▶ [EXERCISE INPUTS]
○ ○ ○ ○ ○
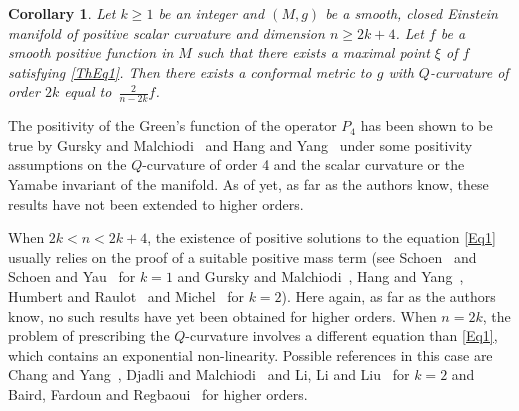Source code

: \documentclass[reqno]{amsart}
\numberwithin{equation}{section}
\newcommand{\<}{\left<}
\renewcommand{\>}{\right>}
\renewcommand{\[}{\left[}
\renewcommand{\]}{\right]}
\renewcommand{\(}{\left(}
\renewcommand{\)}{\right)}
\newtheorem{corollary}{Corollary}[section]
\begin{document}
\begin{corollary}
Let $k\ge1$ be an integer and $\(M,g\)$ be a smooth, closed Einstein manifold of positive scalar curvature and dimension $n\ge 2k+4$. Let $f$ be a smooth positive function in $M$ such that there exists a maximal point $\xi$ of $f$ satisfying \eqref{ThEq1}. Then there exists a conformal metric to $g$ with $Q$-curvature of order $2k$ equal to~$\frac{2}{n-2k}f$.
\end{corollary}

The positivity of the Green's function of the operator $P_4$ has been shown to be true by  Gursky and Malchiodi~\cites{GurMal} and Hang and Yang~\cites{HangYang1,HangYang2} under some positivity assumptions on the $Q$-curvature of order 4 and the scalar curvature or the Yamabe invariant of the manifold. As of yet, as far as the authors know, these results have not been extended to higher orders.

\smallskip
When $2k<n<2k+4$, the existence of positive solutions to the equation \eqref{Eq1} usually relies on the proof of a suitable positive mass term (see Schoen~\cite{Sch1} and Schoen and Yau~\cite{SchYau} for $k=1$ and Gursky and Malchiodi~\cites{GurMal}, Hang and Yang~\cite{HangYang1}, Humbert and Raulot~\cite{HumRau} and Michel~\cite{Mic} for $k=2$). Here again, as far as the authors know, no such results have yet been obtained for higher orders. When $n=2k$, the problem of prescribing the $Q$-curvature involves a different equation than \eqref{Eq1}, which contains an exponential non-linearity. Possible references in this case are Chang and Yang~\cite{ChangYang}, Djadli and Malchiodi~\cite{DjaMal} and Li, Li and Liu~\cite{LiLiLiu} for $k=2$ and Baird, Fardoun and Regbaoui~\cite{BaiFarReg} for higher orders.  
\end{document}
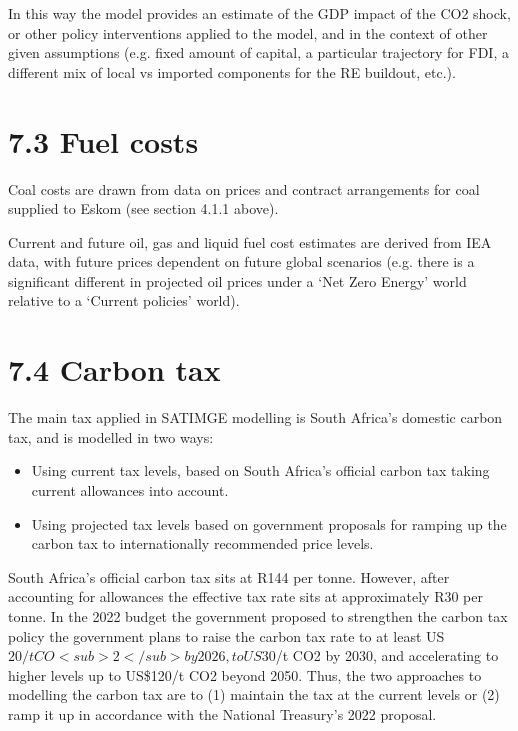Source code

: \documentclass[letterpaper,10pt,english]{jupyterBook}
\begin{document}
\sphinxAtStartPar
In this way the model provides an estimate of the GDP impact of the CO2 shock, or other policy interventions applied to the model, and in the context of other given assumptions (e.g. fixed amount of capital, a particular trajectory for FDI, a different mix of local vs imported components for the RE build\sphinxhyphen{}out, etc.).


\section{7.3 Fuel costs}
\label{\detokenize{07Keyassumptions:fuel-costs}}
\sphinxAtStartPar
Coal costs are drawn from data on prices and contract arrangements for coal supplied to Eskom (see section 4.1.1 above).

\sphinxAtStartPar
Current and future oil, gas and liquid fuel cost estimates are derived from IEA data, with future prices dependent on future global scenarios (e.g. there is a significant different in projected oil prices under a ‘Net Zero Energy’ world relative to a ‘Current policies’ world).


\section{7.4 Carbon tax}
\label{\detokenize{07Keyassumptions:carbon-tax}}
\sphinxAtStartPar
The main tax applied in SATIMGE modelling is South Africa’s domestic carbon tax, and is modelled in two ways:
\begin{itemize}
\item {} 
\sphinxAtStartPar
Using current tax levels, based on South Africa’s official carbon tax taking current allowances into account.

\item {} 
\sphinxAtStartPar
Using projected tax levels based on government proposals for ramping up the carbon tax to internationally recommended price levels.

\end{itemize}

\sphinxAtStartPar
South Africa’s official carbon tax sits at R144 per tonne. However, after accounting for allowances the effective tax rate sits at approximately R30 per tonne. In the 2022 budget the government proposed to strengthen the carbon tax policy the government plans to raise the carbon tax rate to at least US\(20/t CO<sub>2</sub> by 2026, to US\)30/t CO2 by 2030, and accelerating to higher levels up to US\$120/t CO2 beyond 2050. Thus, the two approaches to modelling the carbon tax are to (1) maintain the tax at the current levels or (2) ramp it up in accordance with the National Treasury’s 2022 proposal.
\end{document}
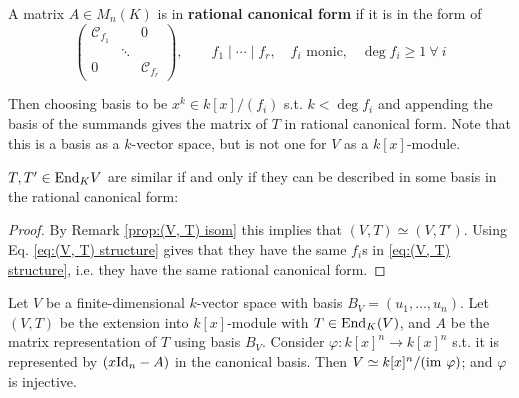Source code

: \documentclass{article}
\begin{document}
\begin{definition}
    A matrix $A\in M_n(K)$ is in \textbf{rational canonical form} if it is in the form of
    \[
        \begin{pmatrix}
            \mathcal{C}_{f_1} & & 0 \\
            & \ddots & \\
            0 & & \mathcal{C}_{f_r}
        \end{pmatrix}, \qquad f_1\mid \cdots \mid f_r,\quad f_i \text{ monic,}\quad \deg f_i \geq 1\ \forall\ i
    \]
\end{definition}

Then choosing basis to be $x^k \in k[x]/(f_i)$ s.t. $k < \deg f_i$ and appending the basis of the summands gives the matrix of $T$ in rational canonical form. Note that this is a basis as a $k$-vector space, but is not one for $V$ as a $k[x]$-module. 

\begin{remark}
    $T, T'\in\mathrm{End}_K{V}$ are similar if and only if they can be described in some basis in the rational canonical form:
\end{remark}

\begin{proof}
    By Remark \ref{prop:(V, T) isom} this implies that $(V, T) \simeq (V, T')$. Using Eq. \ref{eq:(V, T) structure} gives that they have the same $f_i$s in \ref{eq:(V, T) structure}, i.e. they have the same rational canonical form.
\end{proof}

\begin{proposition}
    Let $V$ be a finite-dimensional $k$-vector space with basis $B_V = (u_1, \ldots , u_n)$. Let $(V, T)$ be the extension into $k[x]$-module with $T\in\mathrm{End}_K(V)$, and $A$ be the matrix representation of $T$ using basis $B_V$. Consider $\varphi: k[x]^n \to k[x]^n$ s.t. it is represented by $(x\mathrm{Id}_n - A)$ in the canonical basis. Then $V \simeq k[x]^n/(\mathrm{im}\  \varphi)$; and $\varphi$ is injective. 
\end{proposition}
\end{document}
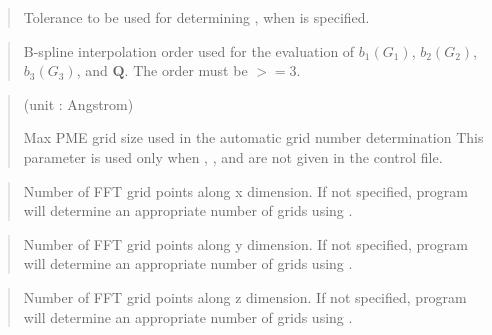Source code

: \documentclass[a4paper,11pt,oneside,english]{sphinxmanual}
\begin{document}
 
\begin{quote}


Tolerance to be used for determining , when  is specified.
\end{quote}

 
\begin{quote}


B-spline interpolation order used for the evaluation of \(b_1 (G_1)\),
\(b_2 (G_2)\), \(b_3 (G_3)\), and \(\mathbf{Q}\).
The order must be \(>= 3\).
\end{quote}

 
\begin{quote}

 (unit : Angstrom)

Max PME grid size used in the automatic grid number determination
This parameter is used only when , ,
and  are not given in the control file.
\end{quote}

 
\begin{quote}


Number of FFT grid points along x dimension.
If not specified, program will determine an appropriate number of grids
using .
\end{quote}

 
\begin{quote}


Number of FFT grid points along y dimension.
If not specified, program will determine an appropriate number of grids
using .
\end{quote}

 
\begin{quote}


Number of FFT grid points along z dimension.
If not specified, program will determine an appropriate number of grids
using .
\end{quote}
\end{document}
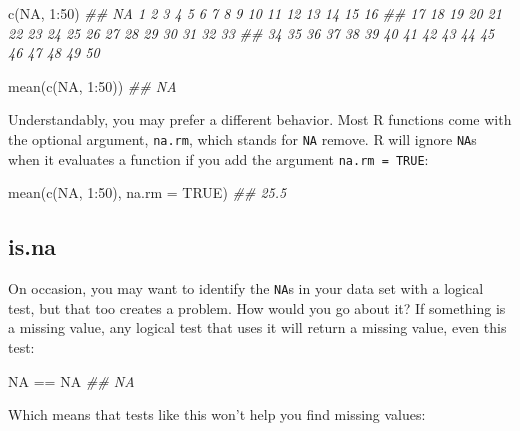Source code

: \documentclass[
  letterpaper,
  DIV=11,
  numbers=noendperiod]{scrbook}
\newenvironment{Shaded}{\begin{snugshade}}{\end{snugshade}}
\newcommand{\AttributeTok}[1]{\textcolor[rgb]{0.40,0.45,0.13}{#1}}
\newcommand{\ConstantTok}[1]{\textcolor[rgb]{0.56,0.35,0.01}{#1}}
\newcommand{\DecValTok}[1]{\textcolor[rgb]{0.68,0.00,0.00}{#1}}
\newcommand{\DocumentationTok}[1]{\textcolor[rgb]{0.37,0.37,0.37}{\textit{#1}}}
\newcommand{\FunctionTok}[1]{\textcolor[rgb]{0.28,0.35,0.67}{#1}}
\newcommand{\NormalTok}[1]{\textcolor[rgb]{0.00,0.23,0.31}{#1}}
\newcommand{\SpecialCharTok}[1]{\textcolor[rgb]{0.37,0.37,0.37}{#1}}
\begin{document}
\begin{Shaded}
\begin{Highlighting}[]
\FunctionTok{c}\NormalTok{(}\ConstantTok{NA}\NormalTok{, }\DecValTok{1}\SpecialCharTok{:}\DecValTok{50}\NormalTok{)}
\DocumentationTok{\#\# NA  1  2  3  4  5  6  7  8  9 10 11 12 13 14 15 16}
\DocumentationTok{\#\# 17 18 19 20 21 22 23 24 25 26 27 28 29 30 31 32 33}
\DocumentationTok{\#\# 34 35 36 37 38 39 40 41 42 43 44 45 46 47 48 49 50}

\FunctionTok{mean}\NormalTok{(}\FunctionTok{c}\NormalTok{(}\ConstantTok{NA}\NormalTok{, }\DecValTok{1}\SpecialCharTok{:}\DecValTok{50}\NormalTok{))}
\DocumentationTok{\#\# NA}
\end{Highlighting}
\end{Shaded}

Understandably, you may prefer a different behavior. Most R functions
come with the optional argument, \texttt{na.rm}, which stands for
\texttt{NA} remove. R will ignore \texttt{NA}s when it evaluates a
function if you add the argument \texttt{na.rm\ =\ TRUE}:

\begin{Shaded}
\begin{Highlighting}[]
\FunctionTok{mean}\NormalTok{(}\FunctionTok{c}\NormalTok{(}\ConstantTok{NA}\NormalTok{, }\DecValTok{1}\SpecialCharTok{:}\DecValTok{50}\NormalTok{), }\AttributeTok{na.rm =} \ConstantTok{TRUE}\NormalTok{)}
\DocumentationTok{\#\# 25.5}
\end{Highlighting}
\end{Shaded}

\subsection{is.na}\label{is.na}

On occasion, you may want to identify the \texttt{NA}s in your data set
with a logical test, but that too creates a problem. How would you go
about it? If something is a missing value, any logical test that uses it
will return a missing value, even this test:

\begin{Shaded}
\begin{Highlighting}[]
\ConstantTok{NA} \SpecialCharTok{==} \ConstantTok{NA}
\DocumentationTok{\#\# NA}
\end{Highlighting}
\end{Shaded}

Which means that tests like this won't help you find missing values:
\end{document}
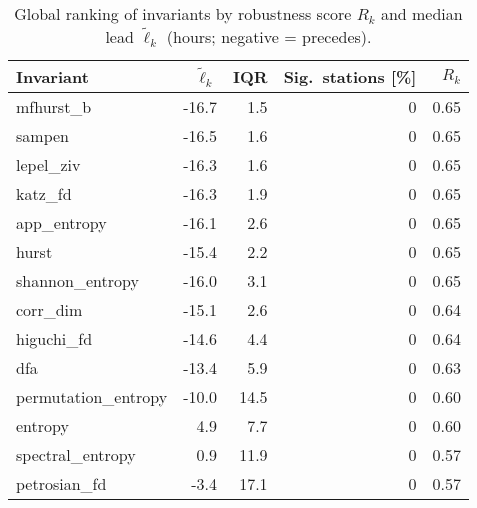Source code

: 
\begin{table}[t]
\centering
\small
\caption{Global ranking of invariants by robustness score $R_k$ and median lead $\widetilde{\ell}_k$ (hours; negative = precedes).}
\label{tab:rank_global}
\begin{tabular}{@{}l r r r r@{}}
\toprule
\textbf{Invariant} & $\widetilde{\ell}_k$ & IQR & Sig.\ stations [\%] & $R_k$ \\
\midrule
mfhurst\_b & -16.7 & 1.5 & 0 & 0.65 \\
sampen & -16.5 & 1.6 & 0 & 0.65 \\
lepel\_ziv & -16.3 & 1.6 & 0 & 0.65 \\
katz\_fd & -16.3 & 1.9 & 0 & 0.65 \\
app\_entropy & -16.1 & 2.6 & 0 & 0.65 \\
hurst & -15.4 & 2.2 & 0 & 0.65 \\
shannon\_entropy & -16.0 & 3.1 & 0 & 0.65 \\
corr\_dim & -15.1 & 2.6 & 0 & 0.64 \\
higuchi\_fd & -14.6 & 4.4 & 0 & 0.64 \\
dfa & -13.4 & 5.9 & 0 & 0.63 \\
permutation\_entropy & -10.0 & 14.5 & 0 & 0.60 \\
entropy & 4.9 & 7.7 & 0 & 0.60 \\
spectral\_entropy & 0.9 & 11.9 & 0 & 0.57 \\
petrosian\_fd & -3.4 & 17.1 & 0 & 0.57 \\
\bottomrule
\end{tabular}
\end{table}
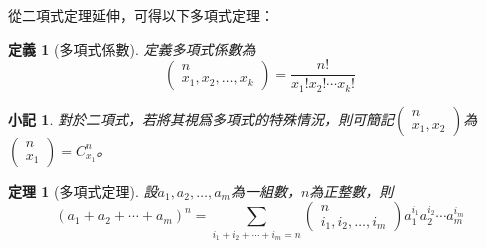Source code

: \documentclass[12pt]{article}
\newtheorem{definition}{定義}
\newtheorem*{theorem}{定理}
\newtheorem*{remark}{小記}
\begin{document}
    從二項式定理延伸，可得以下多項式定理：

    \begin{definition}[多項式係數]
        定義多項式係數為$$\begin{pmatrix}
            n\\x_1,x_2,\dots,x_k
        \end{pmatrix}=\frac{n!}{x_1!x_2!\cdots x_k!}$$
    \end{definition}

    \begin{remark}
        對於二項式，若將其視爲多項式的特殊情況，則可簡記$\begin{pmatrix}
            n\\x_1,x_2
        \end{pmatrix}$為$\begin{pmatrix}
            n\\x_1
        \end{pmatrix}=C_{x_1}^n$。
    \end{remark}

    \begin{theorem}[多項式定理]
        設$a_1,a_2,\dots,a_m$為一組數，$n$為正整數，則$$(a_1+a_2+\cdots+a_m)^n=\sum_{i_1+i_2+\cdots+i_m=n}\begin{pmatrix}
            n\\i_1,i_2,\dots,i_m
        \end{pmatrix}a_1^{i_1}a_2^{i_2}\cdots a_m^{i_m}$$
    \end{theorem}
\end{document}
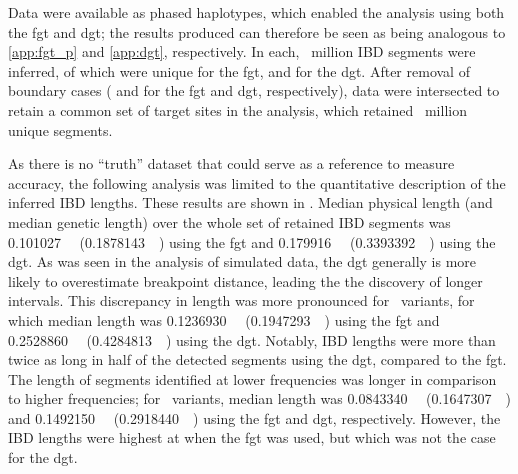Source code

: %

%

Data were available as phased haplotypes, which enabled the analysis using both the \gls{fgt} and \gls{dgt}; \ie the results produced can therefore be seen as being analogous to \cref{app:fgt_p} and \cref{app:dgt}, respectively.
In each, ~million IBD segments were inferred, of which  were unique for the \gls{fgt}, and  for the \gls{dgt}.
After removal of boundary cases ( and  for the \gls{fgt} and \gls{dgt}, respectively), data were intersected to retain a common set of target sites in the analysis, which retained ~million unique segments.

%

%

As there is no ``truth'' dataset that could serve as a reference to measure accuracy, the following analysis was limited to the quantitative description of the inferred IBD lengths.
These results are shown in .
Median physical length (and median genetic length) over the whole set of retained IBD segments was
\SI{0.101027}{\mega\basepair} (\SI{0.1878143}{\centi\morgan}) using the \gls{fgt} and
\SI{0.179916}{\mega\basepair} (\SI{0.3393392}{\centi\morgan}) using the \gls{dgt}.
As was seen in the analysis of simulated data, the \gls{dgt} generally is more likely to overestimate breakpoint distance, leading the the discovery of longer intervals.
This discrepancy in length was more pronounced for ~variants, for which median length was
\SI{0.1236930}{\mega\basepair} (\SI{0.1947293}{\centi\morgan}) using the \gls{fgt} and
\SI{0.2528860}{\mega\basepair} (\SI{0.4284813}{\centi\morgan}) using the \gls{dgt}.
Notably, IBD lengths were more than twice as long in half of the detected segments using the \gls{dgt}, compared to the \gls{fgt}.
The length of segments identified at lower frequencies was longer in comparison to higher frequencies; \eg for ~variants, median length was
\SI{0.0843340}{\mega\basepair} (\SI{0.1647307}{\centi\morgan}) and
\SI{0.1492150}{\mega\basepair} (\SI{0.2918440}{\centi\morgan}) using the \gls{fgt} and \gls{dgt}, respectively.
However, the IBD lengths were highest at \fk{[3,5]} when the \gls{fgt} was used, but which was not the case for the \gls{dgt}.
○ ○ ○ ○ ○
▶ [AIM OF THE EXERCISE]
Write out each line of the data that holds the string "FunctionTok".

▶ [REPLY TO THE TASK]
\newcommand{\FunctionTok}[1]{\textcolor[rgb]{0.28,0.35,0.67}{#1}}
\FunctionTok{c}\NormalTok{(}\ConstantTok{NA}\NormalTok{, }\DecValTok{1}\SpecialCharTok{:}\DecValTok{50}\NormalTok{)}
\FunctionTok{mean}\NormalTok{(}\FunctionTok{c}\NormalTok{(}\ConstantTok{NA}\NormalTok{, }\DecValTok{1}\SpecialCharTok{:}\DecValTok{50}\NormalTok{))}
\FunctionTok{mean}\NormalTok{(}\FunctionTok{c}\NormalTok{(}\ConstantTok{NA}\NormalTok{, }\DecValTok{1}\SpecialCharTok{:}\DecValTok{50}\NormalTok{), }\AttributeTok{na.rm =} \ConstantTok{TRUE}\NormalTok{)}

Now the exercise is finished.